Passchendaele Mud and Memory, Belgium February 5, 2019

The exhibition ‘Passchendaele Mud and Memory’ by Professor Stephen Dixon focuses on the ability of battlefield objects, artefacts and materials, to conjure up a mnemonic resonance of time, place and experience. The focus of the exhibition is a large portrait sculpture, made using terracotta clay sourced from the Wienerberger quarry and brickworks, located on the Passchendaele battlefield site at Zonnebeke. The portrait is an ‘everyman’, an assemblage of the features of soldiers from some of the many nations who fought and died at Passchendaele. The Passchendaele Archives project of the Memorial Museum Passchendaele 1917 was deeply involved in the realization of the portrait.

 

Other elements of the exhibition focus directly on the evocative power of historical artefacts.
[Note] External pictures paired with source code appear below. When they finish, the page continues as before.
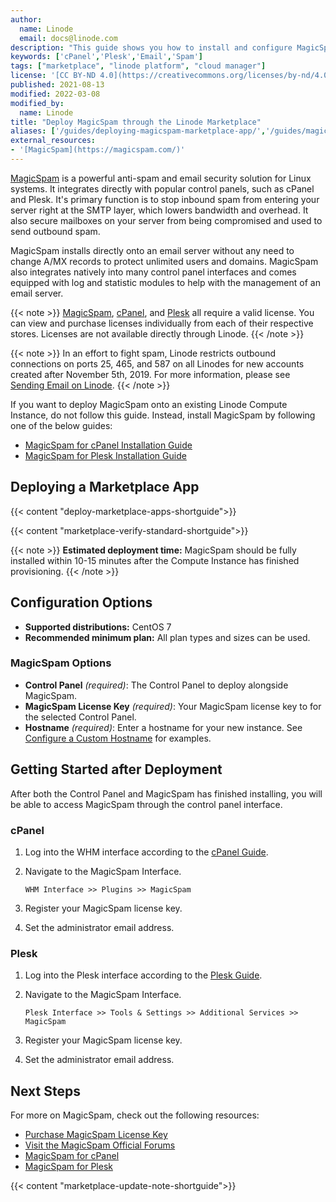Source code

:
 ```yaml
---
author:
  name: Linode
  email: docs@linode.com
description: "This guide shows you how to install and configure MagicSpam, a powerful anti-spam and email security solution using the Linode One-Click App Marketplace."
keywords: ['cPanel','Plesk','Email','Spam']
tags: ["marketplace", "linode platform", "cloud manager"]
license: '[CC BY-ND 4.0](https://creativecommons.org/licenses/by-nd/4.0)'
published: 2021-08-13
modified: 2022-03-08
modified_by:
  name: Linode
title: "Deploy MagicSpam through the Linode Marketplace"
aliases: ['/guides/deploying-magicspam-marketplace-app/','/guides/magicspam-marketplace-app/']
external_resources:
- '[MagicSpam](https://magicspam.com/)'
---
```


[MagicSpam](https://magicspam.com/) is a powerful anti-spam and email security solution for Linux systems. It integrates directly with popular control panels, such as cPanel and Plesk. It's primary function is to stop inbound spam from entering your server right at the SMTP layer, which lowers bandwidth and overhead. It also secure mailboxes on your server from being compromised and used to send outbound spam.

MagicSpam installs directly onto an email server without any need to change A/MX records to protect unlimited users and domains. MagicSpam also integrates natively into many control panel interfaces and comes equipped with log and statistic modules to help with the management of an email server.

{{< note >}}
[MagicSpam](https://magicspam.com/store.php), [cPanel](https://cpanel.net/pricing/), and [Plesk](https://www.plesk.com/pricing/) all require a valid license. You can view and purchase licenses individually from each of their respective stores. Licenses are not available directly through Linode.
{{< /note >}}

{{< note >}}
In an effort to fight spam, Linode restricts outbound connections on ports 25, 465, and 587 on all Linodes for new accounts created after November 5th, 2019. For more information, please see [Sending Email on Linode](/docs/guides/running-a-mail-server/#sending-email-on-linode).
{{< /note >}}

If you want to deploy MagicSpam onto an existing Linode Compute Instance, do not follow this guide. Instead, install MagicSpam by following one of the below guides:

* [MagicSpam for cPanel Installation Guide](https://www.magicspam.com/download/products/MSWHMC/InstallationGuide.pdf)
* [MagicSpam for Plesk Installation Guide](https://www.magicspam.com/download/products/MSPPRO/InstallationGuide.pdf)

## Deploying a Marketplace App

{{< content "deploy-marketplace-apps-shortguide">}}

{{< content "marketplace-verify-standard-shortguide">}}

{{< note >}}
**Estimated deployment time:** MagicSpam should be fully installed within 10-15 minutes after the Compute Instance has finished provisioning.
{{< /note >}}

## Configuration Options

- **Supported distributions:** CentOS 7
- **Recommended minimum plan:** All plan types and sizes can be used.

### MagicSpam Options

- **Control Panel** *(required)*: The Control Panel to deploy alongside MagicSpam.
- **MagicSpam License Key** *(required)*: Your MagicSpam license key to for the selected Control Panel.
- **Hostname** *(required)*: Enter a hostname for your new instance. See [Configure a Custom Hostname](/docs/products/compute/compute-instances/guides/set-up-and-secure/#configure-a-custom-hostname) for examples.

## Getting Started after Deployment

After both the Control Panel and MagicSpam has finished installing, you will be able to access MagicSpam through the control panel interface.

### cPanel

1.  Log into the WHM interface according to the [cPanel Guide](https://www.linode.com/marketplace/apps/cpanel/cpanel/).

2.  Navigate to the MagicSpam Interface.

        WHM Interface >> Plugins >> MagicSpam

3.  Register your MagicSpam license key.

4.  Set the administrator email address.

### Plesk

1.  Log into the Plesk interface according to the [Plesk Guide](https://www.linode.com/marketplace/apps/plesk/plesk/).

2.  Navigate to the MagicSpam Interface.

        Plesk Interface >> Tools & Settings >> Additional Services >> MagicSpam

3.  Register your MagicSpam license key.

4.  Set the administrator email address.

## Next Steps

For more on MagicSpam, check out the following resources:

* [Purchase MagicSpam License Key](https://www.magicspam.com/store)
* [Visit the MagicSpam Official Forums](https://forums.magicspam.com)
* [MagicSpam for cPanel](https://www.magicspam.com/anti-spam-protection-cpanel.php)
* [MagicSpam for Plesk](https://www.magicspam.com/anti-spam-protection-plesk.php)

{{< content "marketplace-update-note-shortguide">}}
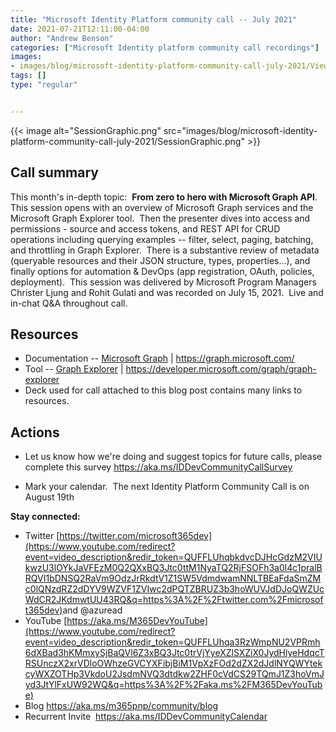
 ```yaml
---
title: "Microsoft Identity Platform community call -- July 2021"
date: 2021-07-21T12:11:00-04:00
author: "Andrew Benson"
categories: ["Microsoft Identity platform community call recordings"]
images:
- images/blog/microsoft-identity-platform-community-call-july-2021/ViewPorter.png
tags: []
type: "regular"


---
```



{{< image alt="SessionGraphic.png" src="images/blog/microsoft-identity-platform-community-call-july-2021/SessionGraphic.png" >}}



## Call summary


This month's in-depth topic:  **From zero to hero with Microsoft Graph
API**.   This session opens with an overview of Microsoft Graph services
and the Microsoft Graph Explorer tool.  Then the presenter dives into
access and permissions - source and access tokens, and REST API for CRUD
operations including querying examples -- filter, select, paging,
batching, and throttling in Graph Explorer.  There is a substantive
review of metadata (queryable resources and their JSON structure, types,
properties...), and finally options for automation & DevOps (app
registration, OAuth, policies, deployment).  This session was delivered
by Microsoft Program Managers Christer Ljung and Rohit Gulati and was
recorded on July 15, 2021.  Live and in-chat Q&A throughout call. 



## Resources

-   Documentation -- [Microsoft Graph](https://graph.microsoft.com/) |
    <https://graph.microsoft.com/>
-   Tool -- [Graph
    Explorer](https://developer.microsoft.com/graph/graph-explorer) |
    <https://developer.microsoft.com/graph/graph-explorer>
-   Deck used for call attached to this blog post contains many links to
    resources.


## Actions



-   Let us know how we're doing and suggest topics for future calls,
    please complete this
    survey <https://aka.ms/IDDevCommunityCallSurvey>

-   Mark your calendar.  The next Identity Platform Community Call is on
    August 19th

**Stay connected:**

-   Twitter [https://twitter.com/microsoft365dev](https://www.youtube.com/redirect?event=video_description&redir_token=QUFFLUhqbkdvcDJHcGdzM2VIUkwzU3lOYkJaVFEzM0Q2QXxBQ3Jtc0ttM1NyaTQ2RjFSOFh3a0l4c1pralBRQVI1bDNSQ2RaVm9OdzJrRkdtV1Z1SW5VdmdwamNNLTBEaFdaSmZMc0lQNzdRZ2dDYV9WZVF1ZVIwc2dPQTZBRUZ3b3hoWUVJdDJoQWZUcWdCR2JKdmwtUU43RQ&q=https%3A%2F%2Ftwitter.com%2Fmicrosoft365dev)​
    and \@azuread
-   YouTube [https://aka.ms/M365DevYouTube](https://www.youtube.com/redirect?event=video_description&redir_token=QUFFLUhqa3RzWmpNU2VPRmh6dXBad3hKMmxySjBaQVl6Z3xBQ3Jtc0trVjYyeXZlSXZiX0JydHlyeHdqcTRSUnczX2xrVDloOWhzeGVCYXFibjBiM1VpXzFOd2dZX2dJdlNYQWYtekcyWXZOTHp3VkdoU2JsdmNVQ3dtdkw2ZHF0cVdCS29TQmJ1Z3hoVmJyd3JtYlFxUW92WQ&q=https%3A%2F%2Faka.ms%2FM365DevYouTube)​
-   Blog <https://aka.ms/m365pnp/community/blog>
-   Recurrent Invite  <https://aka.ms/IDDevCommunityCalendar> 
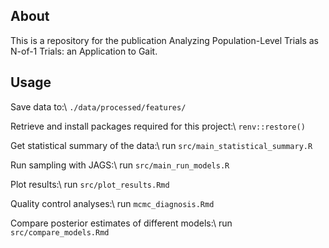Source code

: ## About
This is a repository for the publication Analyzing Population-Level Trials as N-of-1 Trials: an Application to Gait.

## Usage
Save data to:\\
```./data/processed/features/```

Retrieve and install packages required for this project:\\
```renv::restore()```

Get statistical summary of the data:\\
run ```src/main_statistical_summary.R```

Run sampling with JAGS:\\
run ```src/main_run_models.R```

Plot results:\\
run ```src/plot_results.Rmd```

Quality control analyses:\\
run ```mcmc_diagnosis.Rmd```

Compare posterior estimates of different models:\\
run ```src/compare_models.Rmd```








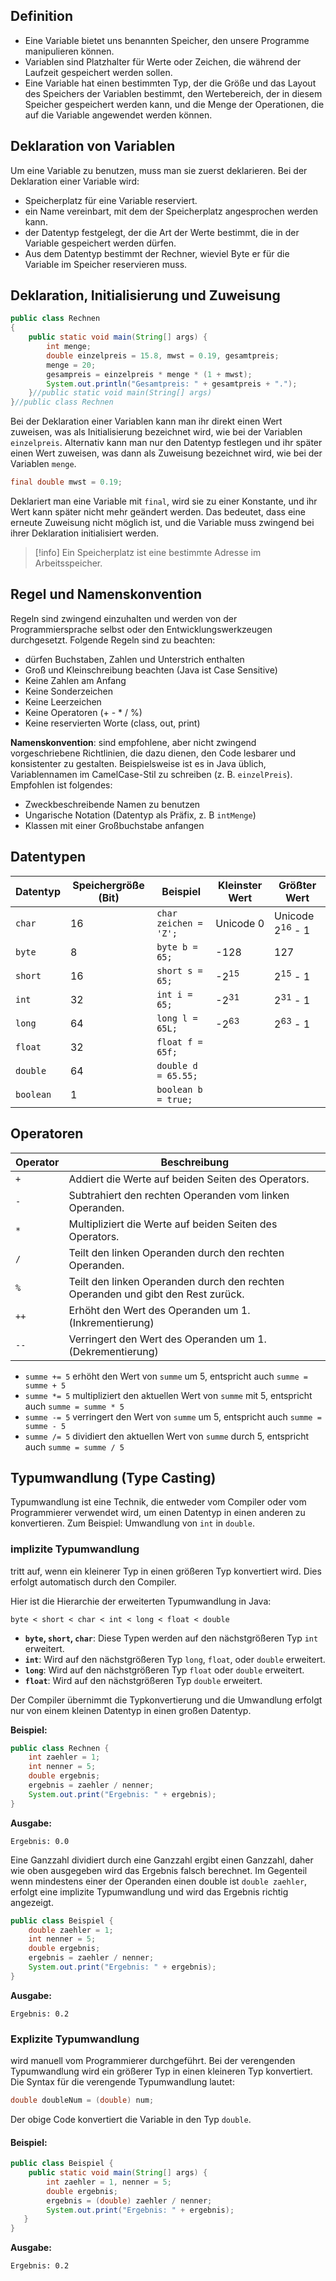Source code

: ## Definition
- Eine Variable bietet uns benannten Speicher, den unsere Programme manipulieren können. 
- Variablen sind Platzhalter für Werte oder Zeichen, die während der Laufzeit gespeichert werden sollen.
- Eine Variable hat einen bestimmten Typ, der die Größe und das Layout des Speichers der Variablen bestimmt, den Wertebereich, der in diesem Speicher gespeichert werden kann, und die Menge der Operationen, die auf die Variable angewendet werden können.

## Deklaration von Variablen
Um eine Variable zu benutzen, muss man sie zuerst deklarieren. Bei der Deklaration einer Variable wird:
- Speicherplatz für eine Variable reserviert. 
- ein Name vereinbart, mit dem der Speicherplatz angesprochen werden kann.
- der Datentyp festgelegt, der die Art der Werte bestimmt, die in der Variable gespeichert werden dürfen. 
-  Aus dem Datentyp bestimmt der Rechner, wieviel Byte er für die Variable im Speicher reservieren muss.

## Deklaration, Initialisierung und Zuweisung
```java
public class Rechnen
{
	public static void main(String[] args) {
		int menge;
		double einzelpreis = 15.8, mwst = 0.19, gesamtpreis;
		menge = 20;
		gesampreis = einzelpreis * menge * (1 + mwst);
		System.out.println("Gesamtpreis: " + gesamtpreis + ".");
	}//public static void main(String[] args)
}//public class Rechnen
```

Bei der Deklaration einer Variablen kann man ihr direkt einen Wert zuweisen, was als Initialisierung bezeichnet wird, wie bei der Variablen `einzelpreis`. Alternativ kann man nur den Datentyp festlegen und ihr später einen Wert zuweisen, was dann als Zuweisung bezeichnet wird, wie bei der Variablen `menge`.

```java
final double mwst = 0.19;
```
Deklariert man eine Variable mit `final`, wird sie zu einer Konstante, und ihr Wert kann später nicht mehr geändert werden. Das bedeutet, dass eine erneute Zuweisung nicht möglich ist, und die Variable muss zwingend bei ihrer Deklaration initialisiert werden.
>[!info]
>Ein Speicherplatz ist eine bestimmte Adresse im Arbeitsspeicher.

## Regel und Namenskonvention
Regeln sind zwingend einzuhalten und werden von der Programmiersprache selbst oder den Entwicklungswerkzeugen durchgesetzt. Folgende Regeln sind zu beachten:
- dürfen Buchstaben, Zahlen und Unterstrich enthalten
- Groß und Kleinschreibung beachten (Java ist Case Sensitive)
- Keine Zahlen am Anfang
- Keine Sonderzeichen
- Keine Leerzeichen
- Keine Operatoren (+ - * / %)
- Keine reservierten Worte (class, out, print)

**Namenskonvention**: sind empfohlene, aber nicht zwingend vorgeschriebene Richtlinien, die dazu dienen, den Code lesbarer und konsistenter zu gestalten. Beispielsweise ist es in Java üblich, Variablennamen im CamelCase-Stil zu schreiben (z. B. `einzelPreis`). Empfohlen ist folgendes:
- Zweckbeschreibende Namen zu benutzen
- Ungarische Notation (Datentyp als Präfix, z. B `intMenge`)
- Klassen mit einer Großbuchstabe anfangen

## Datentypen
| Datentyp  | Speichergröße (Bit) | Beispiel              | Kleinster Wert  | Größter Wert               |
| --------- | ------------------- | --------------------- | --------------- | -------------------------- |
| `char`    | 16                  | `char zeichen = 'Z';` | Unicode 0       | Unicode 2<sup>16</sup> - 1 |
| `byte`    | 8                   | `byte b = 65;`        | -128            | 127                        |
| `short`   | 16                  | `short s = 65;`       | -2<sup>15</sup> | 2<sup>15</sup> - 1         |
| `int`     | 32                  | `int i = 65;`         | -2<sup>31</sup> | 2<sup>31</sup> - 1         |
| `long`    | 64                  | `long l = 65L;`       | -2<sup>63</sup> | 2<sup>63</sup> - 1         |
| `float`   | 32                  | `float f = 65f;`      |                 |                            |
| `double`  | 64                  | `double d = 65.55;`   |                 |                            |
| `boolean` | 1                   | `boolean b = true;`   |                 |                            |
## Operatoren
| Operator | Beschreibung                                                                     |
| -------- | -------------------------------------------------------------------------------- |
| `+`      | Addiert die Werte auf beiden Seiten des Operators.                               |
| `-`      | Subtrahiert den rechten Operanden vom linken Operanden.                          |
| `*`      | Multipliziert die Werte auf beiden Seiten des Operators.                         |
| `/`      | Teilt den linken Operanden durch den rechten Operanden.                          |
| `%`      | Teilt den linken Operanden durch den rechten Operanden und gibt den Rest zurück. |
| `++`     | Erhöht den Wert des Operanden um 1. (Inkrementierung)                            |
| `--`     | Verringert den Wert des Operanden um 1. (Dekrementierung)                        |
- `summe += 5` erhöht den Wert von `summe` um 5, entspricht auch `summe = summe + 5`
- `summe *= 5` multipliziert den aktuellen Wert von `summe` mit 5, entspricht auch `summe = summe * 5`
- `summe -= 5` verringert den Wert von `summe` um 5, entspricht auch `summe = summe - 5`
- `summe /= 5` dividiert den aktuellen Wert von `summe` durch 5, entspricht auch `summe = summe / 5`

## Typumwandlung (Type Casting)

Typumwandlung ist eine Technik, die entweder vom Compiler oder vom Programmierer verwendet wird, um einen Datentyp in einen anderen zu konvertieren. Zum Beispiel: Umwandlung von `int` in `double`.

### implizite Typumwandlung

tritt auf, wenn ein kleinerer Typ in einen größeren Typ konvertiert wird. Dies erfolgt automatisch durch den Compiler.

Hier ist die Hierarchie der erweiterten Typumwandlung in Java:

```text
byte < short < char < int < long < float < double
```
- **`byte`, `short`, `char`**: Diese Typen werden auf den nächstgrößeren Typ `int` erweitert.
- **`int`**: Wird auf den nächstgrößeren Typ `long`, `float`, oder `double` erweitert.
- **`long`**: Wird auf den nächstgrößeren Typ `float` oder `double` erweitert.
- **`float`**: Wird auf den nächstgrößeren Typ `double` erweitert.


Der Compiler übernimmt die Typkonvertierung und die Umwandlung erfolgt nur von einem kleinen Datentyp in einen großen Datentyp.

**Beispiel:**

```java
public class Rechnen {
	int zaehler = 1;
	int nenner = 5;
	double ergebnis;
	ergebnis = zaehler / nenner;
	System.out.print("Ergebnis: " + ergebnis);
}
```

**Ausgabe:**

```text
Ergebnis: 0.0
```

Eine Ganzzahl dividiert durch eine Ganzzahl ergibt einen Ganzzahl, daher wie oben ausgegeben wird das Ergebnis falsch berechnet. Im Gegenteil wenn mindestens einer der Operanden einen double ist `double zaehler`, erfolgt eine implizite Typumwandlung und wird das Ergebnis richtig angezeigt.
```java
public class Beispiel {
	double zaehler = 1;
	int nenner = 5;
	double ergebnis;
	ergebnis = zaehler / nenner;
	System.out.print("Ergebnis: " + ergebnis);
}
```

**Ausgabe:**

```text
Ergebnis: 0.2
```

### Explizite Typumwandlung

wird manuell vom Programmierer durchgeführt. Bei der verengenden Typumwandlung wird ein größerer Typ in einen kleineren Typ konvertiert.
Die Syntax für die verengende Typumwandlung lautet:

```java
double doubleNum = (double) num;
```

Der obige Code konvertiert die Variable in den Typ `double`.
#### Beispiel: 
```java
public class Beispiel {
	public static void main(String[] args) {
	    int zaehler = 1, nenner = 5;
		double ergebnis;
		ergebnis = (double) zaehler / nenner;
		System.out.print("Ergebnis: " + ergebnis);
   }
}
```

**Ausgabe:**

```text
Ergebnis: 0.2
```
An installation of facsimile Navy and Army Catering Board plates is printed with drawings made from excavated objects, often with poignant, personal associations; a pair of glasses, a penknife, a harmonica, a cigarette lighter, a wristwatch. Another display is made up of a collection of crested china, a form of commemorative ceramics popular in the UK during the First World War, encrusted with Passchendaele clay.

 

The exhibition is located in the Memorial Museum Passchendaele 1917.